**PROBLEM DETAILS**
Give back, unchanged, each line from the one containing "36 & 14400 &" through the last line of the entries below.

[Data extracted from a collection]
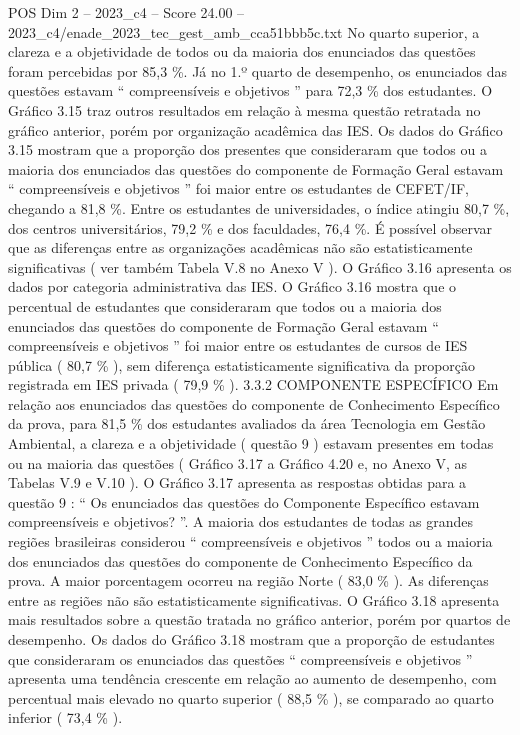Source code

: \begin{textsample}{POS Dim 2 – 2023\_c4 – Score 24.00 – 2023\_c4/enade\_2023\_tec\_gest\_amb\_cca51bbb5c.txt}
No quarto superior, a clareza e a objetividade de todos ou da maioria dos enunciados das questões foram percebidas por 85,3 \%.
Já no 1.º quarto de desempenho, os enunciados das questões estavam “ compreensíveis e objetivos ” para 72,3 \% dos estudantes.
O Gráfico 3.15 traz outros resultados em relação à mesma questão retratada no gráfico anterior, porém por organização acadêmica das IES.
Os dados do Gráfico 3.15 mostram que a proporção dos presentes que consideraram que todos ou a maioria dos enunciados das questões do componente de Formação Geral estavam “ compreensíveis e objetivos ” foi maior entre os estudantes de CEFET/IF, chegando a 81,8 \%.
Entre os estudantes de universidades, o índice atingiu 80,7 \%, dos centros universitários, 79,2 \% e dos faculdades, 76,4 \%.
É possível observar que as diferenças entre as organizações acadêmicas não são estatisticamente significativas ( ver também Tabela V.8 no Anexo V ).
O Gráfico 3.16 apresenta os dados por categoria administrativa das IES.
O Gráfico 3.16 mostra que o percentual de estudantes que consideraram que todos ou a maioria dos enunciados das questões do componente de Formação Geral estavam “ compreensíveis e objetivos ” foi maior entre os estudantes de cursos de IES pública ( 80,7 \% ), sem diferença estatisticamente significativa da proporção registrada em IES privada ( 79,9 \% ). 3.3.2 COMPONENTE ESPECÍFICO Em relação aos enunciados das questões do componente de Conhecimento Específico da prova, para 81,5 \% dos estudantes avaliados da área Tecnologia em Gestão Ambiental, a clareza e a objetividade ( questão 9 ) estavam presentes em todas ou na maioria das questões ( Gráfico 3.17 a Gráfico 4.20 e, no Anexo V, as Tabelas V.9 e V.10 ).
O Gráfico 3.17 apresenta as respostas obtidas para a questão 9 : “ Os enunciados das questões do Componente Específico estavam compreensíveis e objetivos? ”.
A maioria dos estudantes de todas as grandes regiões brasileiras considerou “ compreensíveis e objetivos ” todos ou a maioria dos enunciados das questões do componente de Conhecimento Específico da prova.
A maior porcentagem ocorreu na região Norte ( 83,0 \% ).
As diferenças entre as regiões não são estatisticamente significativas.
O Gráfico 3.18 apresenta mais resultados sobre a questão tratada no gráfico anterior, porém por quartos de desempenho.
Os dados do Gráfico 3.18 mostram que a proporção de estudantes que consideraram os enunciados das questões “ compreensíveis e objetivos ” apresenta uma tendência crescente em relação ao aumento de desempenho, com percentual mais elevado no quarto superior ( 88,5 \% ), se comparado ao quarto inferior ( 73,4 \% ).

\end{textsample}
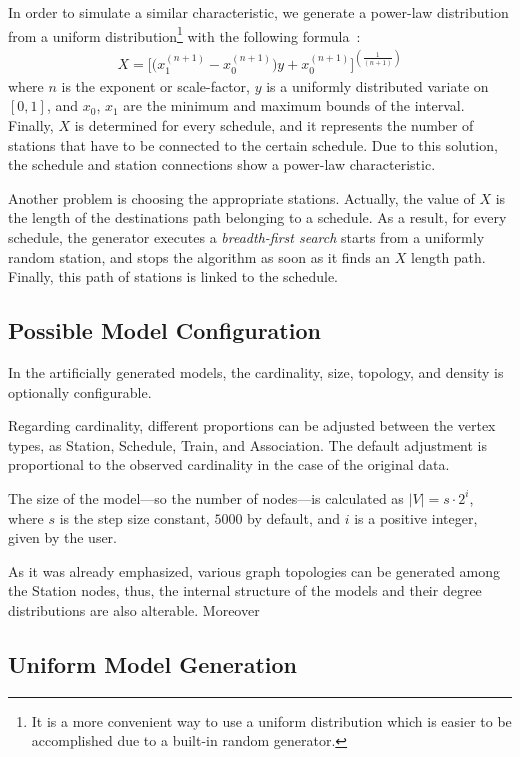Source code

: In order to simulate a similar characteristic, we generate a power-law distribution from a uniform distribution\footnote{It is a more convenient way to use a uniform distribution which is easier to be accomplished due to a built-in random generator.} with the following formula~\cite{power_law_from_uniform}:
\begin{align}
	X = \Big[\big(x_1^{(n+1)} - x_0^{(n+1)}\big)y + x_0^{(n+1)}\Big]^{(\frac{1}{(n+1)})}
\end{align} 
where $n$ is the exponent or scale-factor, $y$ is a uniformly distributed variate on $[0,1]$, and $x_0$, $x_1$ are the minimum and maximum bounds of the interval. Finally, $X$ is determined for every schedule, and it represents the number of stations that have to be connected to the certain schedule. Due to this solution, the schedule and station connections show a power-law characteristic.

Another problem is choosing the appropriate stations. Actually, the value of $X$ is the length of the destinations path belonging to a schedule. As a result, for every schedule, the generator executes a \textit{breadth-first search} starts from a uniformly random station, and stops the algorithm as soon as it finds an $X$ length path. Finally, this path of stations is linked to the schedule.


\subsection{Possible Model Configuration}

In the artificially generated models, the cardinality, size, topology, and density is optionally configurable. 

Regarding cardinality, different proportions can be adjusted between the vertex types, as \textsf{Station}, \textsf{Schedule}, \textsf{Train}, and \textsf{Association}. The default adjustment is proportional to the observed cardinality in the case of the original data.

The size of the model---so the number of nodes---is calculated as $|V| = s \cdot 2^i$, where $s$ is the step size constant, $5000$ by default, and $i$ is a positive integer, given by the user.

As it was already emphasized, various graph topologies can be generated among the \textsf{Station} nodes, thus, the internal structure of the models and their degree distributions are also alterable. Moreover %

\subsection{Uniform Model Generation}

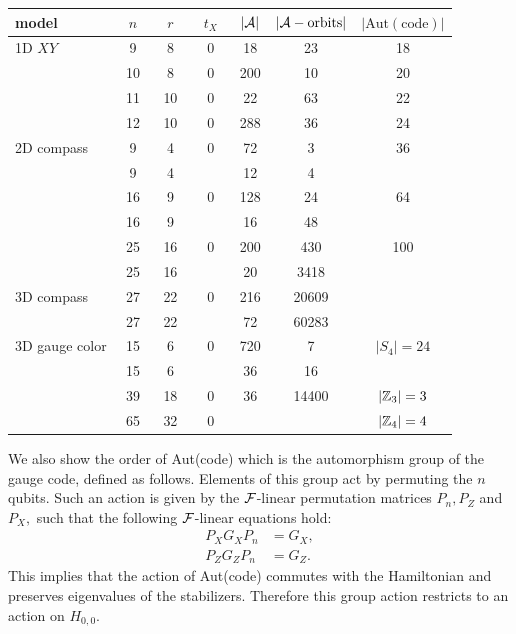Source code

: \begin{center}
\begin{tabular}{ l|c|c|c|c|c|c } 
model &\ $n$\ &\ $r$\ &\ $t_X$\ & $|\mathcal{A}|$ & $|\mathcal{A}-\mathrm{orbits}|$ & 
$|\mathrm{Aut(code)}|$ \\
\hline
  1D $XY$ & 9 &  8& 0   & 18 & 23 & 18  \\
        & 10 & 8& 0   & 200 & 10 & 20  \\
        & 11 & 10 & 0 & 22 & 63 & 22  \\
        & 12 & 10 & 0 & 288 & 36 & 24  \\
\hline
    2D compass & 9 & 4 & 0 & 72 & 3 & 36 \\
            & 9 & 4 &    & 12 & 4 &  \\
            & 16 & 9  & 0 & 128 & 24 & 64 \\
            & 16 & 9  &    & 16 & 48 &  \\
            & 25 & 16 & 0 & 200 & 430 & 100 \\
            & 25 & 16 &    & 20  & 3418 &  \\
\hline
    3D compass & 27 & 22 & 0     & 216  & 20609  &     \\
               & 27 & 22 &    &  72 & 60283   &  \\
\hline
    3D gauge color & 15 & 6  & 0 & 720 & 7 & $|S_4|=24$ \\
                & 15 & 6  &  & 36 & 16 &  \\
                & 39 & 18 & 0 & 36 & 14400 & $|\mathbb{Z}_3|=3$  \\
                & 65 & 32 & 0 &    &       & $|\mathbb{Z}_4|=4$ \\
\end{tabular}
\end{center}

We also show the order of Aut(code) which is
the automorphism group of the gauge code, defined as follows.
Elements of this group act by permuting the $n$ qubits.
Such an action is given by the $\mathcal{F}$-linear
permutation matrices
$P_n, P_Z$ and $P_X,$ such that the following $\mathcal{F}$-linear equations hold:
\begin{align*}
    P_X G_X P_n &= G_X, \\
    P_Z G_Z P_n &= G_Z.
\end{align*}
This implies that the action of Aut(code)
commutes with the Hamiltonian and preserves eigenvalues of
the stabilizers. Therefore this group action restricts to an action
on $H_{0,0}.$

**OUTPUT BELOW**
                & 39 & 18 & 0 & 36 & 14400 & $|\mathbb{Z}_3|=3$  \\
                & 65 & 32 & 0 &    &       & $|\mathbb{Z}_4|=4$ \\
\end{tabular}
\end{center}

We also show the order of Aut(code) which is
the automorphism group of the gauge code, defined as follows.
Elements of this group act by permuting the $n$ qubits.
Such an action is given by the $\mathcal{F}$-linear
permutation matrices
$P_n, P_Z$ and $P_X,$ such that the following $\mathcal{F}$-linear equations hold:
\begin{align*}
    P_X G_X P_n &= G_X, \\
    P_Z G_Z P_n &= G_Z.
\end{align*}
This implies that the action of Aut(code)
commutes with the Hamiltonian and preserves eigenvalues of
the stabilizers. Therefore this group action restricts to an action
on $H_{0,0}.$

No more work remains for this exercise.